Fig. 4 is a flowchart showing the procedure of processing for power supply control of the power
supply control device 500 in the present embodiment.f
[0048] As shown in Fig. 4, the information acquisition section 5053 monitors the input to the
first controller 505 of stoppage information for the power supply 100, and acquires the stoppage
information (step S101). Here, stoppage information for the power supply 100 is collected by the
total ECU 600, and is output to the power supply control device 500. The total ECU 600
internally includes an information collection section 601 to collect stoppage information for the
power supply 100, and stoppage information from outside for the power supply 100 is collected
using the information collection section 601. Stoppage information for the power supply 100
may for example be information relating to stoppage of the power supply 100 due to
meteorological conditions, conflagrations, earthquakes, or other disasters; this information is
collected by the information collection section 601. The information collection section 601 may
also directly detect stoppage of the supply of power by the power supply 100.
[0049] When stoppage information for the power supply 100 is acquired by the information
acquisition section 5053, the switching execution section 5054, by controlling the first switching
section 507, inputs to the second controller 506 the voltage data VD, charge/discharge current
data ID, and temperature data TD output from the voltage measurement section 501, current
measurement section 502 and temperature measurement section 503. Further, the switching
execution section 5054, by controlling the second switching section 508, enables communication
between the total ECU 600 and the second controller 506 using the communication section 504
(step S102). That is, upon acquiring stoppage information for the power supply 100, the first
controller 505 uses the switching execution section 5054 to control the first and second switching
sections 507 and 508, so as to cause the second controller 506 to execute the abnormal state
detection of the electrical storage device 300 and the charge/discharge mafnagement of the
electrical storage device 300 based thereupon which had been executed theretofore by the first
controller 505. Hence when the power supply 100 stops, and a backup function by the electrical
storage device 300 is executed, monitoring of the state of the electrical storage device 300 can be
executed reliably with a shorter period than during normal operation of the power supply 100,
and without detracting from realtime properties.

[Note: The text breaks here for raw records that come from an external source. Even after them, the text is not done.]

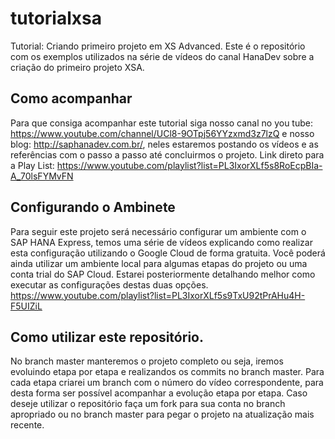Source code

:# tutorialxsa
Tutorial: Criando primeiro projeto em XS Advanced. Este é o repositório com os exemplos utilizados na série de vídeos do canal HanaDev sobre a criação do primeiro projeto XSA.

## Como acompanhar
Para que consiga acompanhar este tutorial siga nosso canal no you tube: https://www.youtube.com/channel/UCl8-9OTpj56YYzxmd3z7lzQ e nosso blog: http://saphanadev.com.br/, neles estaremos postando os vídeos e as referências com o passo a passo até concluirmos o projeto. Link direto para a Play List: https://www.youtube.com/playlist?list=PL3IxorXLf5s8RoEcpBIa-A_70lsFYMvFN

## Configurando o Ambinete
Para seguir este projeto será necessário configurar um ambiente com o SAP HANA Express, temos uma série de vídeos explicando como realizar esta configuração utilizando o Google Cloud de forma gratuita. Você poderá ainda utilizar um ambiente local para algumas etapas do projeto ou uma conta trial do SAP Cloud. Estarei posteriormente detalhando melhor como executar as configurações destas duas opções. https://www.youtube.com/playlist?list=PL3IxorXLf5s9TxU92tPrAHu4H-F5UIZiL

## Como utilizar este repositório.
No branch master manteremos o projeto completo ou seja, iremos evoluindo etapa por etapa e realizandos os commits no branch master. Para cada etapa criarei um branch com o número do vídeo correspondente, para desta forma ser possível acompanhar a evolução etapa por etapa. Caso deseje utilizar o repositório faça um fork para sua conta no branch apropriado ou no branch master para pegar o projeto na atualização mais recente. 
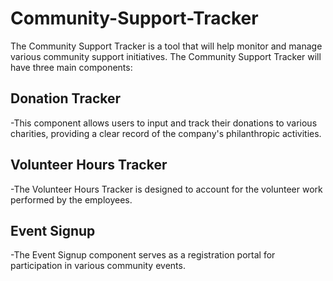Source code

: # Community-Support-Tracker

The Community Support Tracker is a tool that will help monitor and manage various community support initiatives.
The Community Support Tracker will have three main components:

## Donation Tracker
  -This component allows users to input and track their donations to various charities, providing a clear record of the company's philanthropic activities.
  
## Volunteer Hours Tracker
  -The Volunteer Hours Tracker is designed to account for the volunteer work performed by the employees.
  
## Event Signup
  -The Event Signup component serves as a registration portal for participation in various community events.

[0050] The second abnormality detection section 5061 of the second controller 506 begins state
monitoring of the electrical storage device 300 in place of the first abnormality detection section
5051 of the first controller 505 (step S103). The second abnormality detection section 5061
monitors the state of the electrical storage device 300 with a prescribed period, and in addition,
upon detection of an abnormal state of the electrical storage device 300 (YES in step S103), the
second controller 506 uses the communication section 504 to notify the total ECU 600 of the
abnormal state of the electrical storage device 300 (step S105).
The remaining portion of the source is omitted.